==== Data extract
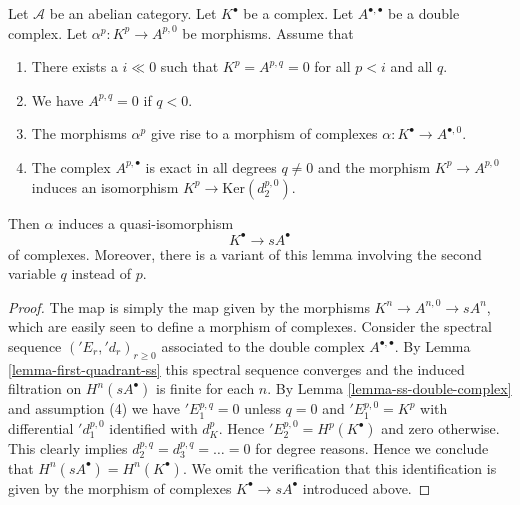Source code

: \begin{lemma}
\label{lemma-double-complex-gives-resolution}
Let $\mathcal{A}$ be an abelian category.
Let $K^\bullet$ be a complex.
Let $A^{\bullet, \bullet}$ be a double complex.
Let $\alpha^p : K^p \to A^{p, 0}$ be morphisms.
Assume that
\begin{enumerate}
\item There exists a $i \ll 0$ such that
$K^p = A^{p, q} = 0$ for all $p < i$ and all $q$.
\item We have $A^{p, q} = 0$ if $q < 0$.
\item The morphisms $\alpha^p$ give rise to a morphism
of complexes $\alpha : K^\bullet \to A^{\bullet, 0}$.
\item The complex $A^{p, \bullet}$ is exact in all degrees
$q \not = 0$ and the morphism $K^p \to A^{p, 0}$ induces
an isomorphism $K^p \to \text{Ker}(d_2^{p, 0})$.
\end{enumerate}
Then $\alpha$ induces a quasi-isomorphism
$$
K^\bullet \longrightarrow sA^\bullet
$$
of complexes.
Moreover, there is a variant of this lemma involving the second
variable $q$ instead of $p$.
\end{lemma}

\begin{proof}
The map is simply the map given by the morphisms
$K^n \to A^{n, 0} \to sA^n$, which are easily seen to define
a morphism of complexes.
Consider the spectral sequence $({}'E_r, {}'d_r)_{r \geq 0}$
associated to the double complex $A^{\bullet, \bullet}$.
By Lemma \ref{lemma-first-quadrant-ss} this spectral sequence converges
and the induced filtration on $H^n(sA^\bullet)$ is finite for each $n$.
By Lemma \ref{lemma-ss-double-complex} and assumption (4) we have
${}'E_1^{p, q} = 0$ unless $q = 0$ and $'E_1^{p, 0} = K^p$
with differential ${}'d_1^{p, 0}$ identified with $d_K^p$.
Hence ${}'E_2^{p, 0} = H^p(K^\bullet)$ and zero otherwise.
This clearly implies $d_2^{p, q} = d_3^{p, q} = \ldots = 0$
for degree reasons. Hence we conclude that $H^n(sA^\bullet) = H^n(K^\bullet)$.
We omit the verification that this identification is given by the
morphism of complexes $K^\bullet \to sA^\bullet$ introduced above.
\end{proof}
========
* Task details
With the pictures omitted, reproduce the data above exactly.

* Response area
Source code

: \begin{lemma}
\label{lemma-double-complex-gives-resolution}
Let $\mathcal{A}$ be an abelian category.
Let $K^\bullet$ be a complex.
Let $A^{\bullet, \bullet}$ be a double complex.
Let $\alpha^p : K^p \to A^{p, 0}$ be morphisms.
Assume that
\begin{enumerate}
\item There exists a $i \ll 0$ such that
$K^p = A^{p, q} = 0$ for all $p < i$ and all $q$.
\item We have $A^{p, q} = 0$ if $q < 0$.
\item The morphisms $\alpha^p$ give rise to a morphism
of complexes $\alpha : K^\bullet \to A^{\bullet, 0}$.
\item The complex $A^{p, \bullet}$ is exact in all degrees
$q \not = 0$ and the morphism $K^p \to A^{p, 0}$ induces
an isomorphism $K^p \to \text{Ker}(d_2^{p, 0})$.
\end{enumerate}
Then $\alpha$ induces a quasi-isomorphism
$$
K^\bullet \longrightarrow sA^\bullet
$$
of complexes.
Moreover, there is a variant of this lemma involving the second
variable $q$ instead of $p$.
\end{lemma}

\begin{proof}
The map is simply the map given by the morphisms
$K^n \to A^{n, 0} \to sA^n$, which are easily seen to define
a morphism of complexes.
Consider the spectral sequence $({}'E_r, {}'d_r)_{r \geq 0}$
associated to the double complex $A^{\bullet, \bullet}$.
By Lemma \ref{lemma-first-quadrant-ss} this spectral sequence converges
and the induced filtration on $H^n(sA^\bullet)$ is finite for each $n$.
By Lemma \ref{lemma-ss-double-complex} and assumption (4) we have
${}'E_1^{p, q} = 0$ unless $q = 0$ and $'E_1^{p, 0} = K^p$
with differential ${}'d_1^{p, 0}$ identified with $d_K^p$.
Hence ${}'E_2^{p, 0} = H^p(K^\bullet)$ and zero otherwise.
This clearly implies $d_2^{p, q} = d_3^{p, q} = \ldots = 0$
for degree reasons. Hence we conclude that $H^n(sA^\bullet) = H^n(K^\bullet)$.
We omit the verification that this identification is given by the
morphism of complexes $K^\bullet \to sA^\bullet$ introduced above.
\end{proof}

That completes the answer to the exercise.